Hi,

Subject: [PATCH 1/2] slab allocator

diff --git a/src/backend/replication/logical/reorderbuffer.c 
b/src/backend/replication/logical/reorderbuffer.c
index 6ad7e7d..520f295 100644
--- a/src/backend/replication/logical/reorderbuffer.c
+++ b/src/backend/replication/logical/reorderbuffer.c

I'd rather have that in a separate followup commit...


+ * IDENTIFICATION
+ *       src/backend/utils/mmgr/slab.c
+ *
+ *
+ *     The constant allocation size allows significant simplification and 
various
+ *     optimizations that are not possible in AllocSet. Firstly, we can get rid
+ *     of the doubling and carve the blocks into chunks of exactly the right 
size
+ *     (plus alignment), not wasting memory.

References to AllocSet aren't necessarily a good idea, they'll quite
possibly get out of date. The argument can be quite easily be made
without referring to a concrete reference to behaviour elsewhere.

+ *
+ *     At the context level, we use 'freelist' array to track blocks grouped by
+ *     number of free chunks. For example freelist[0] is a list of completely 
full
+ *     blocks, freelist[1] is a block with a single free chunk, etc.

Hm. Those arrays are going to be quite large for small allocations w/
big blocks (an imo sensible combination). Maybe it'd make more sense to
model it as a linked list of blocks? Full blocks are at one end, empty
ones at the other?


+ *     About MEMORY_CONTEXT_CHECKING:
+ *
+ *     Since we usually round request sizes up to the next power of 2, there
+ *     is often some unused space immediately after a requested data
area.

I assume the "round up" stuff is copy-paste?

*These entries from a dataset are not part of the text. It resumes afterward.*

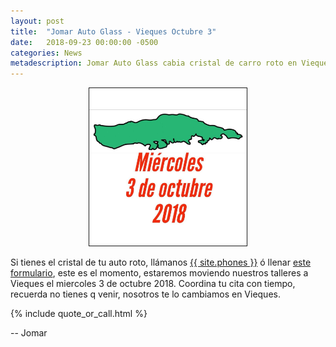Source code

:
 ```yaml
---
layout: post
title:  "Jomar Auto Glass - Vieques Octubre 3"
date:   2018-09-23 00:00:00 -0500
categories: News
metadescription: Jomar Auto Glass cabia cristal de carro roto en Vieques octubre 3 2018 .
---
```


<p align="center"><img src="/assets/pictures/vieques_oct_3.jpg" width="50%" alt="Jomar En Vieques Oct 3, 2018" title="Jomar En Vieques Oct 3, 2018" border="1"></p>

Si tienes el cristal de tu auto roto, llámanos <a href="tel:{{ site.phones-link }}" title="{{ site.phones }}">{{ site.phones }}</a> ó llenar <a href="{{ site.baseurl }}/cotizacion/index.html" title="Formulario">este formulario</a>, este es el momento, estaremos moviendo nuestros talleres a Vieques el miercoles 3 de octubre 2018. Coordina tu cita con tiempo, recuerda no tienes q venir, nosotros te lo cambiamos en Vieques.

{% include quote_or_call.html %}

-- Jomar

+ *     Thus, if someone makes the common error of writing past what they've
+ *     requested, the problem is likely to go unnoticed ... until the day when
+ *     there *isn't* any wasted space, perhaps because of different memory
+ *     alignment on a new platform, or some other effect.  To catch this sort
+ *     of problem, the MEMORY_CONTEXT_CHECKING option stores 0x7E just beyond
+ *     the requested space whenever the request is less than the actual chunk
+ *     size, and verifies that the byte is undamaged when the chunk is freed.
+ *
+ *
+ *     About USE_VALGRIND and Valgrind client requests:
+ *
+ *     Valgrind provides "client request" macros that exchange information with
+ *     the host Valgrind (if any).  Under !USE_VALGRIND, memdebug.h stubs out
+ *     currently-used macros.
+ *
+ *     When running under Valgrind, we want a NOACCESS memory region both 
before
+ *     and after the allocation.  The chunk header is tempting as the preceding
+ *     region, but mcxt.c expects to able to examine the standard chunk header
+ *     fields.  Therefore, we use, when available, the requested_size field and
+ *     any subsequent padding.  requested_size is made NOACCESS before 
returning
+ *     a chunk pointer to a caller.  However, to reduce client request traffic,
+ *     it is kept DEFINED in chunks on the free list.
+ *
+ *     The rounded-up capacity of the chunk usually acts as a post-allocation
+ *     NOACCESS region.  If the request consumes precisely the entire chunk,
+ *     there is no such region; another chunk header may immediately follow.  
In
+ *     that case, Valgrind will not detect access beyond the end of the chunk.
+ *
+ *     See also the cooperating Valgrind client requests in mcxt.c.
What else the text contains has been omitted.